TASK BRIEF |
What lines in the records below contain the string "detected"? Copy every one.

EXCERPTED DATA |
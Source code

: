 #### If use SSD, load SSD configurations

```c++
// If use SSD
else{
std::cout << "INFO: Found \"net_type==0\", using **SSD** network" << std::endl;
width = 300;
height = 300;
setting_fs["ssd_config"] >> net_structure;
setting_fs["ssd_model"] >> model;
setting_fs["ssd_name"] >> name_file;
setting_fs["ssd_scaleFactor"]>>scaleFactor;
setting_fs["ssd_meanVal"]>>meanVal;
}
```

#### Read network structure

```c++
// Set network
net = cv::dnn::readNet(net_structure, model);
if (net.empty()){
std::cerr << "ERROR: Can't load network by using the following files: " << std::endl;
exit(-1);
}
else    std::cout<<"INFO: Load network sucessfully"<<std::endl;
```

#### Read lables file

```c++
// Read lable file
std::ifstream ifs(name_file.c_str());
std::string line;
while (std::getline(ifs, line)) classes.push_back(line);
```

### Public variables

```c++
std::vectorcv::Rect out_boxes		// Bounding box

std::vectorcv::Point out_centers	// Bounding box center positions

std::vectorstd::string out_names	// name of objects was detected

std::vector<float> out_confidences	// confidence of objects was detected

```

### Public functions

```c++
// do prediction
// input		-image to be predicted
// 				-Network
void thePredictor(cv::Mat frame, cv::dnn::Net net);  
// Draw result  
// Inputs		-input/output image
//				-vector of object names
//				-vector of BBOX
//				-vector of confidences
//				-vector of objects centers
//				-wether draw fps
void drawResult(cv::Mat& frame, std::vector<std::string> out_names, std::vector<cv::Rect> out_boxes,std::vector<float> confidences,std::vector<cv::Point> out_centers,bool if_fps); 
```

REPLY |
std::vectorstd::string out_names	// name of objects was detected
std::vector<float> out_confidences	// confidence of objects was detected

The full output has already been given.